Records from a data collection:
───
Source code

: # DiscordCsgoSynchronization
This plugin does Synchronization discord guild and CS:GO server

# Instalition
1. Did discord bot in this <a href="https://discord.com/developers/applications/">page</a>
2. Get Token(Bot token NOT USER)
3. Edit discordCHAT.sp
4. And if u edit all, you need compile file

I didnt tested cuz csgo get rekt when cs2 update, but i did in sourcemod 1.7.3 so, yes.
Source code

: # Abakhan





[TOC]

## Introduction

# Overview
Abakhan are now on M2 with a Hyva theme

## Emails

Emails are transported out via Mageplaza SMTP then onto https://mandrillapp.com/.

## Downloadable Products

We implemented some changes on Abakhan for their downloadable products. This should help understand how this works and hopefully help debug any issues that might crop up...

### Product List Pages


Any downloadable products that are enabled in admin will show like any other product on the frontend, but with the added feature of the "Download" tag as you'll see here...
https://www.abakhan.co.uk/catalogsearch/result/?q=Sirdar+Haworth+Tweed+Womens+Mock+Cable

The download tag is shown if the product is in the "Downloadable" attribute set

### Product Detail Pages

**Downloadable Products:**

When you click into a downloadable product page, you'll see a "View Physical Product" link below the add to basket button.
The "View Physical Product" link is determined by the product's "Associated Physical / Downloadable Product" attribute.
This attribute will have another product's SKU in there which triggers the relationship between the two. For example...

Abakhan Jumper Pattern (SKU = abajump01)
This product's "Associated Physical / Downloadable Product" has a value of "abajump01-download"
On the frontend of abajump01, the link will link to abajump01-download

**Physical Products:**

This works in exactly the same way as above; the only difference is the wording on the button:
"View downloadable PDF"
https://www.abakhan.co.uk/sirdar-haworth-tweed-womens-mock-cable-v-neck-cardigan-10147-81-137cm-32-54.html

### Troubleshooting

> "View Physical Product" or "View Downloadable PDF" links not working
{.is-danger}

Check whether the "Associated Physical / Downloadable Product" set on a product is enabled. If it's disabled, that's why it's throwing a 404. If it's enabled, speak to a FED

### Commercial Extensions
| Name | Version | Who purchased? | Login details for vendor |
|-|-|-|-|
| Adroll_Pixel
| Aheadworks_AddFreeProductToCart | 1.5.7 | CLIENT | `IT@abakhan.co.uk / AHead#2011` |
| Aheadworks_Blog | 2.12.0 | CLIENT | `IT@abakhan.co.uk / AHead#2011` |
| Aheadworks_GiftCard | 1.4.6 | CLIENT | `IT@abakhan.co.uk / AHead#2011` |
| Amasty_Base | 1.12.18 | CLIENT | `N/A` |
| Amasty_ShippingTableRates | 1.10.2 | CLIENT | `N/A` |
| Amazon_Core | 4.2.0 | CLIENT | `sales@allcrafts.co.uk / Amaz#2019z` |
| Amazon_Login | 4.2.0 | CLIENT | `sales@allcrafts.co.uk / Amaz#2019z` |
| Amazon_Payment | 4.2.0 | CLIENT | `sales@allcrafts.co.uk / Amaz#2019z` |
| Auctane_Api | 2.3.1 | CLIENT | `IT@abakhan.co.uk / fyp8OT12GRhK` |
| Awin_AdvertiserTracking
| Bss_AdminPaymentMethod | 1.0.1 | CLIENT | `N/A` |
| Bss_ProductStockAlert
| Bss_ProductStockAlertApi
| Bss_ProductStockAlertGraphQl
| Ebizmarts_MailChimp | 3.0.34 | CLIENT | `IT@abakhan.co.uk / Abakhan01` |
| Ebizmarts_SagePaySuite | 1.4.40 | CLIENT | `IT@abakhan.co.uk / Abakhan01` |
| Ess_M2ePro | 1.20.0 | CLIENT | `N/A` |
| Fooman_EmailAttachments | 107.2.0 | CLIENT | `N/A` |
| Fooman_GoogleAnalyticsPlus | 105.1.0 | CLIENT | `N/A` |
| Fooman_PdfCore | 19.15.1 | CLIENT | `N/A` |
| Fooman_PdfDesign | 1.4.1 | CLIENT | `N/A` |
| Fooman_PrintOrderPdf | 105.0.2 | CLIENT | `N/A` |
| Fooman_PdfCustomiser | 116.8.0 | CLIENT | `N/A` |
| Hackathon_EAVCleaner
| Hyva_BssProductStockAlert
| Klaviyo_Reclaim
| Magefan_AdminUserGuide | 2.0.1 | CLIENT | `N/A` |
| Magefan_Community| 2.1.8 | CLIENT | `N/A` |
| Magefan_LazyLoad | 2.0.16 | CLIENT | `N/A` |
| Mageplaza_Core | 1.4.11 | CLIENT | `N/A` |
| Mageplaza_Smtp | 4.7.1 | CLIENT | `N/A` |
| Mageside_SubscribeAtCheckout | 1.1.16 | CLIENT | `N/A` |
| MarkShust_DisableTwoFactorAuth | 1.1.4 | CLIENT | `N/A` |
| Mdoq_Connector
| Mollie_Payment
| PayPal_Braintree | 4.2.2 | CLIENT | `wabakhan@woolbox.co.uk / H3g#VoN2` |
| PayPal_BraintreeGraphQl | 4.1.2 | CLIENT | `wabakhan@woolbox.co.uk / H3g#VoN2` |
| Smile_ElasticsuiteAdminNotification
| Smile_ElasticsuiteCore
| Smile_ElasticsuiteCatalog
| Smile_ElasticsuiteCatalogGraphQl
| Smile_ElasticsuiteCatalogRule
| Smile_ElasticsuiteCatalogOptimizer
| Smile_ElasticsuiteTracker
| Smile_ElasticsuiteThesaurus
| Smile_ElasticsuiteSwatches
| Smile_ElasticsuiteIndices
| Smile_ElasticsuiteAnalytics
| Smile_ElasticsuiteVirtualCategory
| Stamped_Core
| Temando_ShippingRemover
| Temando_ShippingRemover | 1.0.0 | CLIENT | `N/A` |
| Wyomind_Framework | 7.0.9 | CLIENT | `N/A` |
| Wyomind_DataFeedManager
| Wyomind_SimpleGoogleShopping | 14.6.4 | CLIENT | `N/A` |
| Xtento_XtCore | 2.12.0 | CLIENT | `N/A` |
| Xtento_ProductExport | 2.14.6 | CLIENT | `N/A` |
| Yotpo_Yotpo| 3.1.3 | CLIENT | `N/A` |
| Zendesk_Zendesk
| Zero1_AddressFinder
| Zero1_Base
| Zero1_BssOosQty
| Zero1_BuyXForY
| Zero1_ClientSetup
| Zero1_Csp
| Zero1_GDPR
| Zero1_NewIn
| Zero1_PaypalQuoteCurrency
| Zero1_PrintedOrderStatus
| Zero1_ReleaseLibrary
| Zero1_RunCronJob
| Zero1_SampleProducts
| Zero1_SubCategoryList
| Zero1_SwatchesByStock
───
◆ WHAT TO WORK ON ◆
Without omission, return all of the records exactly as given.

◆ RESULT BELOW ◆
Source code

: # DiscordCsgoSynchronization
This plugin does Synchronization discord guild and CS:GO server

# Instalition
1. Did discord bot in this <a href="https://discord.com/developers/applications/">page</a>
2. Get Token(Bot token NOT USER)
3. Edit discordCHAT.sp
4. And if u edit all, you need compile file

I didnt tested cuz csgo get rekt when cs2 update, but i did in sourcemod 1.7.3 so, yes.
Source code

: # Abakhan





[TOC]

## Introduction

# Overview
Abakhan are now on M2 with a Hyva theme

## Emails

Emails are transported out via Mageplaza SMTP then onto https://mandrillapp.com/.

## Downloadable Products

We implemented some changes on Abakhan for their downloadable products. This should help understand how this works and hopefully help debug any issues that might crop up...

### Product List Pages


Any downloadable products that are enabled in admin will show like any other product on the frontend, but with the added feature of the "Download" tag as you'll see here...
https://www.abakhan.co.uk/catalogsearch/result/?q=Sirdar+Haworth+Tweed+Womens+Mock+Cable

The download tag is shown if the product is in the "Downloadable" attribute set

### Product Detail Pages

**Downloadable Products:**

When you click into a downloadable product page, you'll see a "View Physical Product" link below the add to basket button.
The "View Physical Product" link is determined by the product's "Associated Physical / Downloadable Product" attribute.
This attribute will have another product's SKU in there which triggers the relationship between the two. For example...

Abakhan Jumper Pattern (SKU = abajump01)
This product's "Associated Physical / Downloadable Product" has a value of "abajump01-download"
On the frontend of abajump01, the link will link to abajump01-download

**Physical Products:**

This works in exactly the same way as above; the only difference is the wording on the button:
"View downloadable PDF"
https://www.abakhan.co.uk/sirdar-haworth-tweed-womens-mock-cable-v-neck-cardigan-10147-81-137cm-32-54.html

### Troubleshooting

> "View Physical Product" or "View Downloadable PDF" links not working
{.is-danger}

Check whether the "Associated Physical / Downloadable Product" set on a product is enabled. If it's disabled, that's why it's throwing a 404. If it's enabled, speak to a FED

### Commercial Extensions
| Name | Version | Who purchased? | Login details for vendor |
|-|-|-|-|
| Adroll_Pixel
| Aheadworks_AddFreeProductToCart | 1.5.7 | CLIENT | `IT@abakhan.co.uk / AHead#2011` |
| Aheadworks_Blog | 2.12.0 | CLIENT | `IT@abakhan.co.uk / AHead#2011` |
| Aheadworks_GiftCard | 1.4.6 | CLIENT | `IT@abakhan.co.uk / AHead#2011` |
| Amasty_Base | 1.12.18 | CLIENT | `N/A` |
| Amasty_ShippingTableRates | 1.10.2 | CLIENT | `N/A` |
| Amazon_Core | 4.2.0 | CLIENT | `sales@allcrafts.co.uk / Amaz#2019z` |
| Amazon_Login | 4.2.0 | CLIENT | `sales@allcrafts.co.uk / Amaz#2019z` |
| Amazon_Payment | 4.2.0 | CLIENT | `sales@allcrafts.co.uk / Amaz#2019z` |
| Auctane_Api | 2.3.1 | CLIENT | `IT@abakhan.co.uk / fyp8OT12GRhK` |
| Awin_AdvertiserTracking
| Bss_AdminPaymentMethod | 1.0.1 | CLIENT | `N/A` |
| Bss_ProductStockAlert
| Bss_ProductStockAlertApi
| Bss_ProductStockAlertGraphQl
| Ebizmarts_MailChimp | 3.0.34 | CLIENT | `IT@abakhan.co.uk / Abakhan01` |
| Ebizmarts_SagePaySuite | 1.4.40 | CLIENT | `IT@abakhan.co.uk / Abakhan01` |
| Ess_M2ePro | 1.20.0 | CLIENT | `N/A` |
| Fooman_EmailAttachments | 107.2.0 | CLIENT | `N/A` |
| Fooman_GoogleAnalyticsPlus | 105.1.0 | CLIENT | `N/A` |
| Fooman_PdfCore | 19.15.1 | CLIENT | `N/A` |
| Fooman_PdfDesign | 1.4.1 | CLIENT | `N/A` |
| Fooman_PrintOrderPdf | 105.0.2 | CLIENT | `N/A` |
| Fooman_PdfCustomiser | 116.8.0 | CLIENT | `N/A` |
| Hackathon_EAVCleaner
| Hyva_BssProductStockAlert
| Klaviyo_Reclaim
| Magefan_AdminUserGuide | 2.0.1 | CLIENT | `N/A` |
| Magefan_Community| 2.1.8 | CLIENT | `N/A` |
| Magefan_LazyLoad | 2.0.16 | CLIENT | `N/A` |
| Mageplaza_Core | 1.4.11 | CLIENT | `N/A` |
| Mageplaza_Smtp | 4.7.1 | CLIENT | `N/A` |
| Mageside_SubscribeAtCheckout | 1.1.16 | CLIENT | `N/A` |
| MarkShust_DisableTwoFactorAuth | 1.1.4 | CLIENT | `N/A` |
| Mdoq_Connector
| Mollie_Payment
| PayPal_Braintree | 4.2.2 | CLIENT | `wabakhan@woolbox.co.uk / H3g#VoN2` |
| PayPal_BraintreeGraphQl | 4.1.2 | CLIENT | `wabakhan@woolbox.co.uk / H3g#VoN2` |
| Smile_ElasticsuiteAdminNotification
| Smile_ElasticsuiteCore
| Smile_ElasticsuiteCatalog
| Smile_ElasticsuiteCatalogGraphQl
| Smile_ElasticsuiteCatalogRule
| Smile_ElasticsuiteCatalogOptimizer
| Smile_ElasticsuiteTracker
| Smile_ElasticsuiteThesaurus
| Smile_ElasticsuiteSwatches
| Smile_ElasticsuiteIndices
| Smile_ElasticsuiteAnalytics
| Smile_ElasticsuiteVirtualCategory
| Stamped_Core
| Temando_ShippingRemover
| Temando_ShippingRemover | 1.0.0 | CLIENT | `N/A` |
| Wyomind_Framework | 7.0.9 | CLIENT | `N/A` |
| Wyomind_DataFeedManager
| Wyomind_SimpleGoogleShopping | 14.6.4 | CLIENT | `N/A` |
| Xtento_XtCore | 2.12.0 | CLIENT | `N/A` |
| Xtento_ProductExport | 2.14.6 | CLIENT | `N/A` |
| Yotpo_Yotpo| 3.1.3 | CLIENT | `N/A` |
| Zendesk_Zendesk
| Zero1_AddressFinder
| Zero1_Base
| Zero1_BssOosQty
| Zero1_BuyXForY
| Zero1_ClientSetup
| Zero1_Csp
| Zero1_GDPR
| Zero1_NewIn
| Zero1_PaypalQuoteCurrency
| Zero1_PrintedOrderStatus
| Zero1_ReleaseLibrary
| Zero1_RunCronJob
| Zero1_SampleProducts
| Zero1_SubCategoryList
| Zero1_SwatchesByStock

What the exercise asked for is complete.